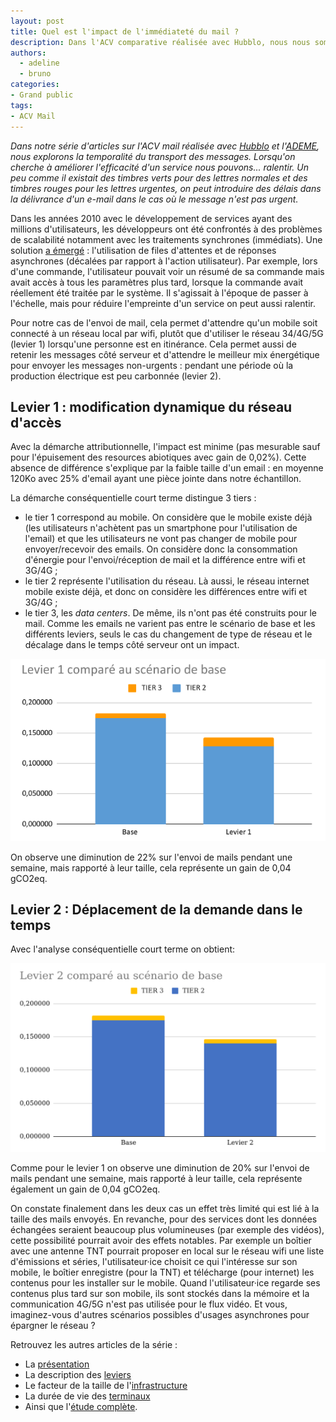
 ```yaml
---
layout: post
title: Quel est l'impact de l'immédiateté du mail ?
description: Dans l'ACV comparative réalisée avec Hubblo, nous nous sommes demandé si ralentir la délivrance des mails pouvait réduire son empreinte.
authors:
  - adeline
  - bruno
categories:
- Grand public
tags:
- ACV Mail
---
```


_Dans notre série d'articles sur l'ACV mail réalisée avec [Hubblo](https://hubblo.org/) et l'[ADEME](https://www.ademe.fr/), nous explorons la temporalité du transport des messages. Lorsqu'on cherche à améliorer l'efficacité d'un service nous pouvons... ralentir. Un peu comme il existait des timbres verts pour des lettres normales et des timbres rouges pour les lettres urgentes, on peut introduire des délais dans la délivrance d'un e-mail dans le cas où le message n'est pas urgent._

Dans les années 2010 avec le développement de services ayant des millions d'utilisateurs, les développeurs ont été confrontés à des problèmes de scalabilité notamment avec les traitements synchrones (immédiats). Une solution [a émergé](https://www.barreverte.fr/alors-cette-qcon-2010/) : l'utilisation de files d'attentes et de réponses asynchrones (décalées par rapport à l'action utilisateur). Par exemple, lors d'une commande, l'utilisateur pouvait voir un résumé de sa commande mais avait accès à tous les paramètres plus tard, lorsque la commande avait réellement été traitée par le système. Il s'agissait à l'époque de passer à l'échelle, mais pour réduire l'empreinte d'un service on peut aussi ralentir.

Pour notre cas de l'envoi de mail, cela permet d'attendre qu'un mobile soit connecté à un réseau local par wifi, plutôt que d'utiliser le réseau 34/4G/5G (levier 1) lorsqu'une personne est en itinérance. Cela permet aussi de retenir les messages côté serveur et d'attendre le meilleur mix énergétique pour envoyer les messages non-urgents : pendant une période où la production électrique est peu carbonnée (levier 2).

## Levier 1 : modification dynamique du réseau d'accès

Avec la démarche attributionnelle, l'impact est minime (pas mesurable sauf pour l'épuisement des resources abiotiques avec gain de 0,02%). Cette absence de différence s'explique par la faible taille d'un email : en moyenne 120Ko avec 25% d'email ayant une pièce jointe dans notre échantillon.

La démarche conséquentielle court terme distingue 3 tiers :

- le tier 1 correspond au mobile. On considère que le mobile existe déjà (les utilisateurs n'achètent pas un smartphone pour l'utilisation de l'email) et que les utilisateurs ne vont pas changer de mobile pour envoyer/recevoir des emails. On considère donc la consommation d'énergie pour l'envoi/réception de mail et la différence entre wifi et 3G/4G ;
- le tier 2 représente l'utilisation du réseau. Là aussi, le réseau internet mobile existe déjà, et donc on considère les différences entre wifi et 3G/4G ;
- le tier 3, les _data centers_. De même, ils n'ont pas été construits pour le mail. Comme les emails ne varient pas entre le scénario de base et les différents leviers, seuls le cas du changement de type de réseau et le décalage dans le temps côté serveur ont un impact.

![Graph des résultats de l'ACV-C levier1](/images/ACV/resultats-levier1-conseq-ct.png)

On observe une diminution de 22% sur l'envoi de mails pendant une semaine, mais rapporté à leur taille, cela représente un gain de 0,04 gCO2eq.

## Levier 2 : Déplacement de la demande dans le temps

Avec l'analyse conséquentielle court terme on obtient:

![Graph des résultats de l'ACV-C levier2](/images/ACV/resultats-levier2-conseq-ct.png)

Comme pour le levier 1 on observe une diminution de 20% sur l'envoi de mails pendant une semaine, mais rapporté à leur taille, cela représente également un gain de 0,04 gCO2eq.

On constate finalement dans les deux cas un effet très limité qui est lié à la taille des mails envoyés. En revanche, pour des services dont les données échangées seraient beaucoup plus volumineuses (par exemple des vidéos), cette possibilité pourrait avoir des effets notables. Par exemple un boîtier avec une antenne TNT pourrait proposer en local sur le réseau wifi une liste d'émissions et séries, l'utilisateur·ice choisit ce qui l'intéresse sur son mobile, le boîtier enregistre (pour la TNT) et télécharge (pour internet) les contenus pour les installer sur le mobile. Quand l'utilisateur·ice regarde ses contenus plus tard sur son mobile, ils sont stockés dans la mémoire et la communication 4G/5G n'est pas utilisée pour le flux vidéo. Et vous, imaginez-vous d'autres scénarios possibles d'usages asynchrones pour épargner le réseau ?

Retrouvez les autres articles de la série :

- La [présentation](/acv-mail-presentation/)
- La description des [leviers](/acv-mail-leviers/)
- Le facteur de la taille de l'[infrastructure](/acv-mail-infrastructure/)
- La durée de vie des [terminaux](/acv-mail-duree-de-vie-terminaux/)
- Ainsi que l'[étude complète](/images/ACV/ACV-mail-Hubblo-Iroco-01032024.pdf).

• **Instructions to follow**
A verbatim copy of the records is needed, with all images omitted.

• **Solution for this task**
 ```yaml
---
layout: post
title: Quel est l'impact de l'immédiateté du mail ?
description: Dans l'ACV comparative réalisée avec Hubblo, nous nous sommes demandé si ralentir la délivrance des mails pouvait réduire son empreinte.
authors:
  - adeline
  - bruno
categories:
- Grand public
tags:
- ACV Mail
---
```


_Dans notre série d'articles sur l'ACV mail réalisée avec [Hubblo](https://hubblo.org/) et l'[ADEME](https://www.ademe.fr/), nous explorons la temporalité du transport des messages. Lorsqu'on cherche à améliorer l'efficacité d'un service nous pouvons... ralentir. Un peu comme il existait des timbres verts pour des lettres normales et des timbres rouges pour les lettres urgentes, on peut introduire des délais dans la délivrance d'un e-mail dans le cas où le message n'est pas urgent._

Dans les années 2010 avec le développement de services ayant des millions d'utilisateurs, les développeurs ont été confrontés à des problèmes de scalabilité notamment avec les traitements synchrones (immédiats). Une solution [a émergé](https://www.barreverte.fr/alors-cette-qcon-2010/) : l'utilisation de files d'attentes et de réponses asynchrones (décalées par rapport à l'action utilisateur). Par exemple, lors d'une commande, l'utilisateur pouvait voir un résumé de sa commande mais avait accès à tous les paramètres plus tard, lorsque la commande avait réellement été traitée par le système. Il s'agissait à l'époque de passer à l'échelle, mais pour réduire l'empreinte d'un service on peut aussi ralentir.

Pour notre cas de l'envoi de mail, cela permet d'attendre qu'un mobile soit connecté à un réseau local par wifi, plutôt que d'utiliser le réseau 34/4G/5G (levier 1) lorsqu'une personne est en itinérance. Cela permet aussi de retenir les messages côté serveur et d'attendre le meilleur mix énergétique pour envoyer les messages non-urgents : pendant une période où la production électrique est peu carbonnée (levier 2).

## Levier 1 : modification dynamique du réseau d'accès

Avec la démarche attributionnelle, l'impact est minime (pas mesurable sauf pour l'épuisement des resources abiotiques avec gain de 0,02%). Cette absence de différence s'explique par la faible taille d'un email : en moyenne 120Ko avec 25% d'email ayant une pièce jointe dans notre échantillon.

La démarche conséquentielle court terme distingue 3 tiers :

- le tier 1 correspond au mobile. On considère que le mobile existe déjà (les utilisateurs n'achètent pas un smartphone pour l'utilisation de l'email) et que les utilisateurs ne vont pas changer de mobile pour envoyer/recevoir des emails. On considère donc la consommation d'énergie pour l'envoi/réception de mail et la différence entre wifi et 3G/4G ;
- le tier 2 représente l'utilisation du réseau. Là aussi, le réseau internet mobile existe déjà, et donc on considère les différences entre wifi et 3G/4G ;
- le tier 3, les _data centers_. De même, ils n'ont pas été construits pour le mail. Comme les emails ne varient pas entre le scénario de base et les différents leviers, seuls le cas du changement de type de réseau et le décalage dans le temps côté serveur ont un impact.

![Graph des résultats de l'ACV-C levier1](/images/ACV/resultats-levier1-conseq-ct.png)

On observe une diminution de 22% sur l'envoi de mails pendant une semaine, mais rapporté à leur taille, cela représente un gain de 0,04 gCO2eq.

## Levier 2 : Déplacement de la demande dans le temps

Avec l'analyse conséquentielle court terme on obtient:

![Graph des résultats de l'ACV-C levier2](/images/ACV/resultats-levier2-conseq-ct.png)

Comme pour le levier 1 on observe une diminution de 20% sur l'envoi de mails pendant une semaine, mais rapporté à leur taille, cela représente également un gain de 0,04 gCO2eq.

On constate finalement dans les deux cas un effet très limité qui est lié à la taille des mails envoyés. En revanche, pour des services dont les données échangées seraient beaucoup plus volumineuses (par exemple des vidéos), cette possibilité pourrait avoir des effets notables. Par exemple un boîtier avec une antenne TNT pourrait proposer en local sur le réseau wifi une liste d'émissions et séries, l'utilisateur·ice choisit ce qui l'intéresse sur son mobile, le boîtier enregistre (pour la TNT) et télécharge (pour internet) les contenus pour les installer sur le mobile. Quand l'utilisateur·ice regarde ses contenus plus tard sur son mobile, ils sont stockés dans la mémoire et la communication 4G/5G n'est pas utilisée pour le flux vidéo. Et vous, imaginez-vous d'autres scénarios possibles d'usages asynchrones pour épargner le réseau ?

Retrouvez les autres articles de la série :

- La [présentation](/acv-mail-presentation/)
- La description des [leviers](/acv-mail-leviers/)
- Le facteur de la taille de l'[infrastructure](/acv-mail-infrastructure/)
- La durée de vie des [terminaux](/acv-mail-duree-de-vie-terminaux/)
- Ainsi que l'[étude complète](/images/ACV/ACV-mail-Hubblo-Iroco-01032024.pdf).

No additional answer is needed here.